▽
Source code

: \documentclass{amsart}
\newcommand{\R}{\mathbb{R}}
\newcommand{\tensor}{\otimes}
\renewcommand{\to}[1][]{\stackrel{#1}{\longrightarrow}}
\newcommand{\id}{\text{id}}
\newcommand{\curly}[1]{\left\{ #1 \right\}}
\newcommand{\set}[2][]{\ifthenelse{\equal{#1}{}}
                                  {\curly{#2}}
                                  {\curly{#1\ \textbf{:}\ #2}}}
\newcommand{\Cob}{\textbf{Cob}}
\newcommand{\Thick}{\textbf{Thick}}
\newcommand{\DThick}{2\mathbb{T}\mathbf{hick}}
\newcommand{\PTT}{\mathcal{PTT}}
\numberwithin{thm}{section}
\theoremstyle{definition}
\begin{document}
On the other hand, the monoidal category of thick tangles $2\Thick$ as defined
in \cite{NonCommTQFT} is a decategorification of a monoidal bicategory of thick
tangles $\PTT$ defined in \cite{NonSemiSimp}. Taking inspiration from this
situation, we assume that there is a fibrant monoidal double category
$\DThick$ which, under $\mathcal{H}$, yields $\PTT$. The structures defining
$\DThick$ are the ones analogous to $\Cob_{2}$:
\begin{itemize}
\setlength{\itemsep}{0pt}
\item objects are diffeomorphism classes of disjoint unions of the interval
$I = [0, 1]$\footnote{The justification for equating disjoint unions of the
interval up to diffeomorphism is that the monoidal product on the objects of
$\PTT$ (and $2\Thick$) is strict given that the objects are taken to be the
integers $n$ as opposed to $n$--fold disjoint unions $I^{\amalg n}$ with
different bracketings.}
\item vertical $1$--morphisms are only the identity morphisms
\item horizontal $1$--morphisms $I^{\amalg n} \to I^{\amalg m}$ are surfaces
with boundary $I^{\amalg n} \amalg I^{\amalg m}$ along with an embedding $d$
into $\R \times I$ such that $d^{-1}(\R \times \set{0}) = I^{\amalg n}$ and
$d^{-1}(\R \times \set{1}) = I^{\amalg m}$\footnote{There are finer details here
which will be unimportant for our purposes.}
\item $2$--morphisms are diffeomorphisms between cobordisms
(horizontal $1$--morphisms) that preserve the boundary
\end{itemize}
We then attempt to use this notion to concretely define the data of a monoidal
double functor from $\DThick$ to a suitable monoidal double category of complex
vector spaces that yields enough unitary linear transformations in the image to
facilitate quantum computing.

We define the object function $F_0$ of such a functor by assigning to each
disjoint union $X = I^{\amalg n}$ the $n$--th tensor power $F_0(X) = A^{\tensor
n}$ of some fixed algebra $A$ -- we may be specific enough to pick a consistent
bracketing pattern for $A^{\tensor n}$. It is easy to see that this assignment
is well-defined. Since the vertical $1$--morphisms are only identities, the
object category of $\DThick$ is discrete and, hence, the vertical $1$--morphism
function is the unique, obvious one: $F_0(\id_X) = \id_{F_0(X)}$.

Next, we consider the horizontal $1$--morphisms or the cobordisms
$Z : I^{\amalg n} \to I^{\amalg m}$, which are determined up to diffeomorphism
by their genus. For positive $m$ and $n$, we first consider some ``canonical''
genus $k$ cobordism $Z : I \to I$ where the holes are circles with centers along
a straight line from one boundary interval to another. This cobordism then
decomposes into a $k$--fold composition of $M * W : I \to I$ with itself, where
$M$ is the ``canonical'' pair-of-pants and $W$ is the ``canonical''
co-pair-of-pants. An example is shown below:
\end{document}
△
Each line above that contains the word "amalg" must be copied.

Expected answer |
integers $n$ as opposed to $n$--fold disjoint unions $I^{\amalg n}$ with
\item horizontal $1$--morphisms $I^{\amalg n} \to I^{\amalg m}$ are surfaces
with boundary $I^{\amalg n} \amalg I^{\amalg m}$ along with an embedding $d$
into $\R \times I$ such that $d^{-1}(\R \times \set{0}) = I^{\amalg n}$ and
$d^{-1}(\R \times \set{1}) = I^{\amalg m}$\footnote{There are finer details here
disjoint union $X = I^{\amalg n}$ the $n$--th tensor power $F_0(X) = A^{\tensor
$Z : I^{\amalg n} \to I^{\amalg m}$, which are determined up to diffeomorphism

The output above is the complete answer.